**Work instructions:** Within the records that follow, find every line containing the string "Description". Copy those lines.

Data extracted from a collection
..............................
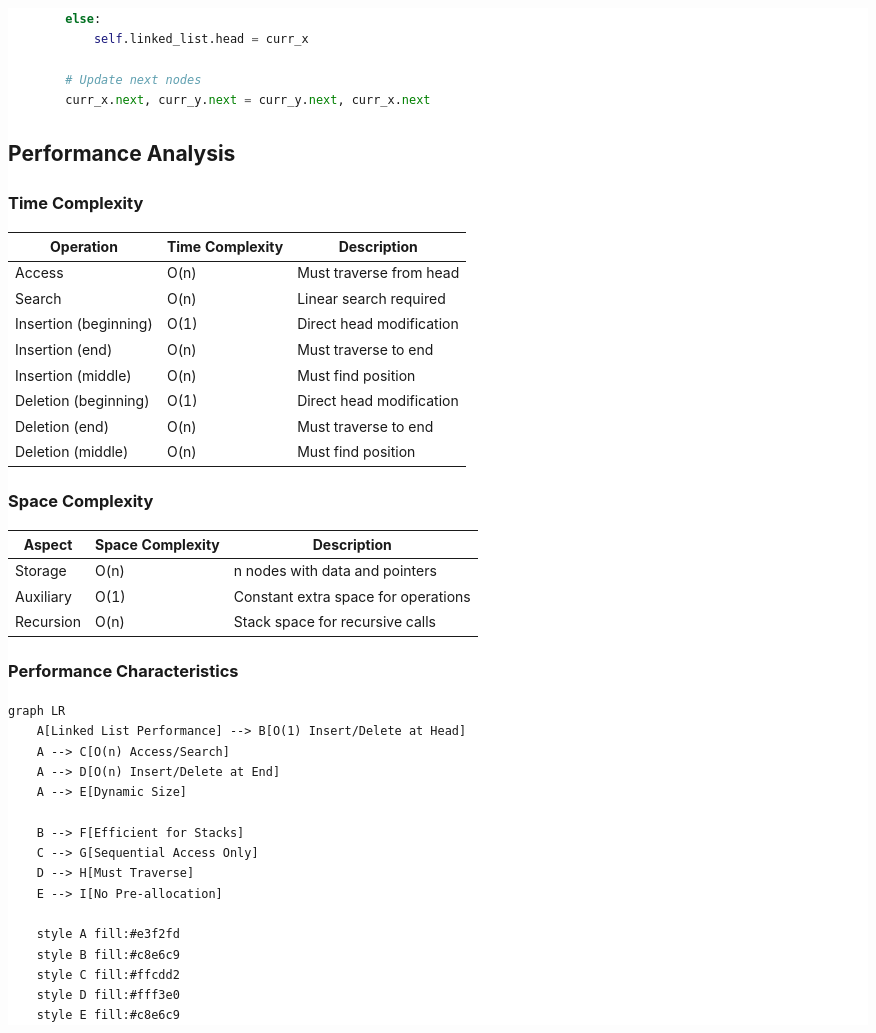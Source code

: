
 ```python
        else:
            self.linked_list.head = curr_x

        # Update next nodes
        curr_x.next, curr_y.next = curr_y.next, curr_x.next
```

## Performance Analysis

### Time Complexity

| Operation             | Time Complexity | Description              |
| --------------------- | --------------- | ------------------------ |
| Access                | O(n)            | Must traverse from head  |
| Search                | O(n)            | Linear search required   |
| Insertion (beginning) | O(1)            | Direct head modification |
| Insertion (end)       | O(n)            | Must traverse to end     |
| Insertion (middle)    | O(n)            | Must find position       |
| Deletion (beginning)  | O(1)            | Direct head modification |
| Deletion (end)        | O(n)            | Must traverse to end     |
| Deletion (middle)     | O(n)            | Must find position       |

### Space Complexity

| Aspect    | Space Complexity | Description                         |
| --------- | ---------------- | ----------------------------------- |
| Storage   | O(n)             | n nodes with data and pointers      |
| Auxiliary | O(1)             | Constant extra space for operations |
| Recursion | O(n)             | Stack space for recursive calls     |

### Performance Characteristics

```mermaid
graph LR
    A[Linked List Performance] --> B[O(1) Insert/Delete at Head]
    A --> C[O(n) Access/Search]
    A --> D[O(n) Insert/Delete at End]
    A --> E[Dynamic Size]

    B --> F[Efficient for Stacks]
    C --> G[Sequential Access Only]
    D --> H[Must Traverse]
    E --> I[No Pre-allocation]

    style A fill:#e3f2fd
    style B fill:#c8e6c9
    style C fill:#ffcdd2
    style D fill:#fff3e0
    style E fill:#c8e6c9
```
..............................
**Response for this exercise:**
| Operation             | Time Complexity | Description              |
| Aspect    | Space Complexity | Description                         |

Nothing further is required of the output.